主な目的地は今月末で廃止になる、長野電鉄屋代線に乗ること。
マナビノタネという会社が企画した「さよならカフェトレイン」というツアー
で地元の料理を食べ尽つつ、ワインを飲みつつの楽しい3時間の旅でした。
http://ecomu.info/index.html

その後は小布施に観光、小布施のメイン観光エリアは元々あった蔵や旧家を補修や移動をしたことで非常に魅力的な風景が点在する。小道や茅葺屋根、蔵に現代家屋が溶け込んでいて見ていて楽しい。

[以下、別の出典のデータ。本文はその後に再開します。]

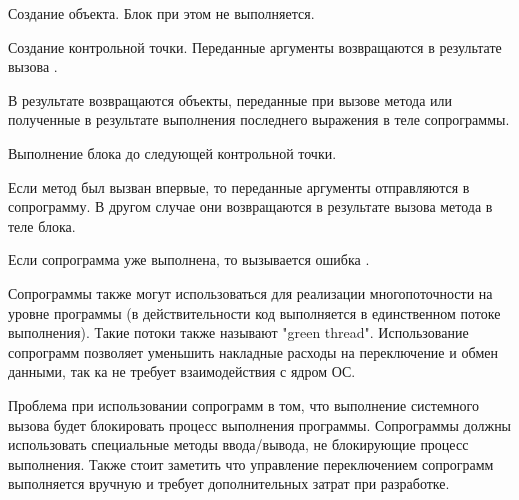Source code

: \begin{methodlist}
  Создание объекта. Блок при этом не выполняется. 

  Создание контрольной точки. Переданные аргументы возвращаются в результате вызова .

  В результате возвращаются объекты, переданные при вызове метода  или полученные в результате выполнения последнего выражения в теле сопрограммы.
 
  Выполнение блока до следующей контрольной точки.

  Если метод был вызван впервые, то переданные аргументы отправляются в сопрограмму. В другом случае они возвращаются в результате вызова метода  в теле блока. 

  Если сопрограмма уже выполнена, то вызывается ошибка .
\end{methodlist}

Сопрограммы также могут использоваться для реализации многопоточности на уровне программы (в действительности код выполняется в единственном потоке выполнения). Такие потоки также называют "green thread". Использование сопрограмм позволяет уменьшить накладные расходы на переключение и обмен данными, так ка не требует взаимодействия с ядром ОС.

Проблема при использовании сопрограмм в том, что выполнение системного вызова будет блокировать процесс выполнения программы. Сопрограммы должны использовать специальные методы ввода/вывода, не блокирующие процесс выполнения. Также стоит заметить что управление переключением сопрограмм выполняется вручную и требует дополнительных затрат при разработке.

長野市内に向かう電車を途中下車して、繁華街の権堂のアーケードを歩いた。日が暮れてから行ったせいもあるが、どことなく暗い。
実際アーケードから一歩でも脇道に出ると真っ暗、その先には真っ暗な住宅街かネオンの群が見える。目立つのは、カラオケやクラブといった若者向けの店か高齢者向の薬の広告が出た薬屋だ。


地方の衰退と言われ始めて数十年、同じ長野県内で小布施のまとう雰囲気と長野市内のまとう雰囲気の違いは何なんだ。単純に比較できるものではないことは重々承知しているが。

  一言でいうと、街並みがメッセージ性を持っているか否かが両者を分けている。
小布施の中心地は、商店も博物館も住宅もある。それを市と住民が中心になって景観を保つようにしている。その統一された景色が「北斎も愛した、伝統ある地域」というイメージを体現している
ように感じる。市内は、古い仏閣の横がビル、新しいビルの間にテナントの空いたボロいビル。
なんというか、「ここが長野だ」と感じられるものがなかった。伝統なのか中心地としての活気なのか。別の県の地方都市と言われても気づかないのではと思った。

もちろん、善光寺があることは知ってますよ。善光寺があるから長野市だと言えるかもしれない。でも、参道から脇道にそれたらわからなくなる。

単純に私の中のイメージと現実が一致していないかもしれなが、イメージを体現している小都市が生き残り、何県だかわからない中都市が衰退していくのかもしれない。街並みを見て考えた。